Grab Holdings exceeded Wall Street expectations for second-quarter revenue, driven by higher consumer spending on its ride-hailing and food delivery services despite global economic uncertainty. The Singapore-based superapp reported revenue of $819 million, beating analysts’ estimates of $811.3 million, according to LSEG data.
The company’s strategy to transform into a comprehensive superapp, combining ride-hailing, food and grocery delivery, and other digital services, continues to attract more users. Subscription plans have helped boost loyalty and shield the platform from broader macroeconomic pressures.
Grab CFO Peter Oey highlighted that affordability remains key to driving user growth, particularly in Southeast Asia, where trade tensions and tariff concerns have weighed on economic sentiment. Despite these challenges, Singapore’s economy expanded 4.3% in the second quarter, avoiding a technical recession.
Indonesia emerged as a major growth driver, with Grab identifying it as a profitable and underpenetrated market. The company plans to increase investment to capture more market share in the region’s largest economy.
Grab posted a $20 million profit for the quarter, a sharp turnaround from a $68 million loss a year earlier. This marks a milestone as the company focuses on profitability while expanding services.

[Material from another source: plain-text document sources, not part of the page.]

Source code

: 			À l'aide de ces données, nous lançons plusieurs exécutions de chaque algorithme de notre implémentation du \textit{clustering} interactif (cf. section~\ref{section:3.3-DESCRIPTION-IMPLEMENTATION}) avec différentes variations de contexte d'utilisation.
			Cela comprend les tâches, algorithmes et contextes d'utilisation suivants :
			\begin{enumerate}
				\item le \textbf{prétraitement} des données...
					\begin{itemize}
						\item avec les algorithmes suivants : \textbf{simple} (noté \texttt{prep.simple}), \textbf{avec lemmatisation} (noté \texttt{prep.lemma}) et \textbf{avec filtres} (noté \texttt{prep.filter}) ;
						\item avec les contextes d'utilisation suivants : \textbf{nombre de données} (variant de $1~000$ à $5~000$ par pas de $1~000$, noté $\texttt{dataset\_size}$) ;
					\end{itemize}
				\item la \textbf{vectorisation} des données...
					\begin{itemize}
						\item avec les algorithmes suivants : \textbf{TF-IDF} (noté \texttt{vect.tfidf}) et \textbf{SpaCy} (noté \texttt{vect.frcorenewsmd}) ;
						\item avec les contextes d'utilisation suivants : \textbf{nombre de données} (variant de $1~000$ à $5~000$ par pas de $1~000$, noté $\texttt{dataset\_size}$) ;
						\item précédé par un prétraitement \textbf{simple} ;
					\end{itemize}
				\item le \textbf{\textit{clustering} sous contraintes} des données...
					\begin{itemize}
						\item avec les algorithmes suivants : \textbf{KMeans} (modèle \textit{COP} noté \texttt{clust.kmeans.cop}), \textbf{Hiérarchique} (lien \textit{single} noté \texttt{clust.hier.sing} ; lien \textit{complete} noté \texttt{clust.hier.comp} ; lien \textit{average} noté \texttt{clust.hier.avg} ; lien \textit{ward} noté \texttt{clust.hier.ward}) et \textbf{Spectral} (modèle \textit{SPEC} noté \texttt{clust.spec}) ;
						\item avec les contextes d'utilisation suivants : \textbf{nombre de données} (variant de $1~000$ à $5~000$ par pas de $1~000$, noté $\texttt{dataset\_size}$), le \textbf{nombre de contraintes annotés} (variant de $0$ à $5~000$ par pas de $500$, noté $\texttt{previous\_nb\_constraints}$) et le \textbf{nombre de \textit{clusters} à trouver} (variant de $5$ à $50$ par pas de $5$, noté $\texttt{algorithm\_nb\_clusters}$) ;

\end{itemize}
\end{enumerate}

Industry consolidation continues in Southeast Asia’s online services sector, with larger players acquiring smaller competitors to strengthen offerings. While speculation has circulated about potential deals, including Grab’s rumored interest in Indonesian rival GoTo, Oey clarified that no such discussions are underway.
Grab’s strong quarterly performance signals resilience amid economic headwinds and positions it for further growth across key Southeast Asian markets.